И не принимает моей философии Оля Самойлова, потому что у нее уже все размечено в жизни, и я буду проходить завтра синим вечером по лесу и увижу ее длинные руки в белом свитере на спине у Вадима Жалова, и приподнятые каблучки замечу, и долго ли они будут так стоять, я не знаю, мне стыдно будет, я уйду, чертыхаясь, а завтра скажу Вадиму:
— Мало тебе женщин в поселке?
А он мне ответит:
— Тут совсем другое.
— Но она же моя ученица.
— А я не возражаю, учи ее на здоровье. Хорошо учи!
И я остаюсь весь в дураках с этой моей Грацией, с Целомудрием и со всем набором проповедуемых мной духовных ценностей. И Оля сейчас, при свете, об этом мне будто и говорит: «Ты делай свое. Рассказывай, это все интересно, только ко мне никакого отношения это не имеет».

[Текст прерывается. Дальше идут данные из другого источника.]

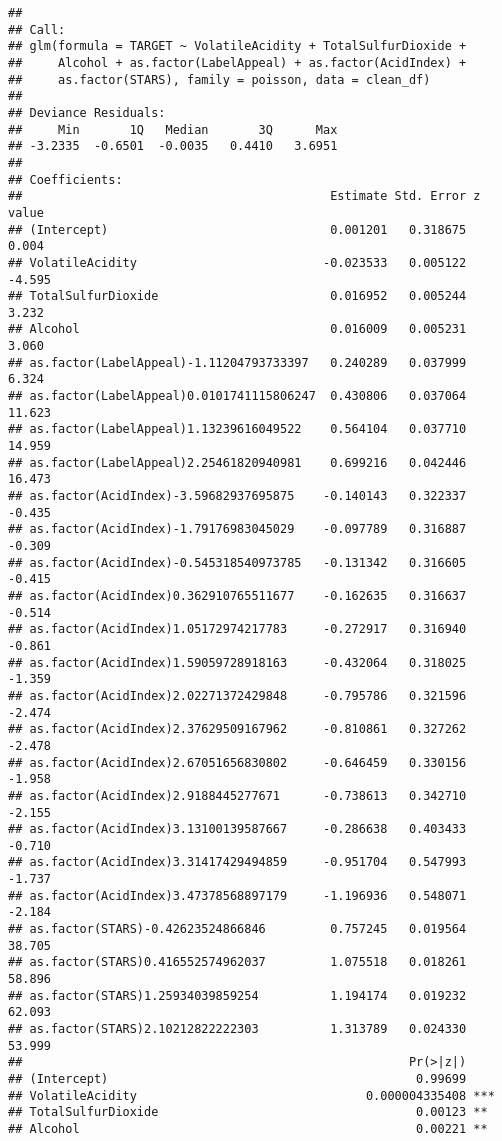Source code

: \documentclass[
]{article}
\begin{document}
\begin{verbatim}
## 
## Call:
## glm(formula = TARGET ~ VolatileAcidity + TotalSulfurDioxide + 
##     Alcohol + as.factor(LabelAppeal) + as.factor(AcidIndex) + 
##     as.factor(STARS), family = poisson, data = clean_df)
## 
## Deviance Residuals: 
##     Min       1Q   Median       3Q      Max  
## -3.2335  -0.6501  -0.0035   0.4410   3.6951  
## 
## Coefficients:
##                                           Estimate Std. Error z value
## (Intercept)                               0.001201   0.318675   0.004
## VolatileAcidity                          -0.023533   0.005122  -4.595
## TotalSulfurDioxide                        0.016952   0.005244   3.232
## Alcohol                                   0.016009   0.005231   3.060
## as.factor(LabelAppeal)-1.11204793733397   0.240289   0.037999   6.324
## as.factor(LabelAppeal)0.0101741115806247  0.430806   0.037064  11.623
## as.factor(LabelAppeal)1.13239616049522    0.564104   0.037710  14.959
## as.factor(LabelAppeal)2.25461820940981    0.699216   0.042446  16.473
## as.factor(AcidIndex)-3.59682937695875    -0.140143   0.322337  -0.435
## as.factor(AcidIndex)-1.79176983045029    -0.097789   0.316887  -0.309
## as.factor(AcidIndex)-0.545318540973785   -0.131342   0.316605  -0.415
## as.factor(AcidIndex)0.362910765511677    -0.162635   0.316637  -0.514
## as.factor(AcidIndex)1.05172974217783     -0.272917   0.316940  -0.861
## as.factor(AcidIndex)1.59059728918163     -0.432064   0.318025  -1.359
## as.factor(AcidIndex)2.02271372429848     -0.795786   0.321596  -2.474
## as.factor(AcidIndex)2.37629509167962     -0.810861   0.327262  -2.478
## as.factor(AcidIndex)2.67051656830802     -0.646459   0.330156  -1.958
## as.factor(AcidIndex)2.9188445277671      -0.738613   0.342710  -2.155
## as.factor(AcidIndex)3.13100139587667     -0.286638   0.403433  -0.710
## as.factor(AcidIndex)3.31417429494859     -0.951704   0.547993  -1.737
## as.factor(AcidIndex)3.47378568897179     -1.196936   0.548071  -2.184
## as.factor(STARS)-0.42623524866846         0.757245   0.019564  38.705
## as.factor(STARS)0.416552574962037         1.075518   0.018261  58.896
## as.factor(STARS)1.25934039859254          1.194174   0.019232  62.093
## as.factor(STARS)2.10212822222303          1.313789   0.024330  53.999
##                                                      Pr(>|z|)    
## (Intercept)                                           0.99699    
## VolatileAcidity                                0.000004335408 ***
## TotalSulfurDioxide                                    0.00123 ** 
## Alcohol                                               0.00221 ** 

\end{verbatim}
\end{document}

И Алла Дочерняева фыркнет, вскинет плечом, дунет углом своих красивых Джокондовых губ на прядь волос и пройдет мимо меня.
И два Меркурия — Коля и Саша — на глазах у меня будут кокетничать со всеми грациями сразу, и соперничать между собой будут, и лихостью своей любоваться будут — этак сиганут через парты, а потом рукой до потолка достанут, а потом один другого подхватит, взвалит на плечо — сил невпроворот — вот вам и вся педагогическая примавера. И только Ваня Золотых, как совсем чистенький подберезовичек, будет видеть все, и не скроешься от его беззащитной салатовости глаз, робко подойдет ко мне, покраснеет и станет невпопад лепетать, называя Меркурия Меркуловым, точно он гоголевский герой или рабочий из деревообделочного цеха:
— А почему у Меркулова тапочки с дырками?
— Какие тапочки? — всполошусь я.
— А у него вроде бы как носки или сапоги, только без подметок, и все пальцы видны. А все остальные босиком…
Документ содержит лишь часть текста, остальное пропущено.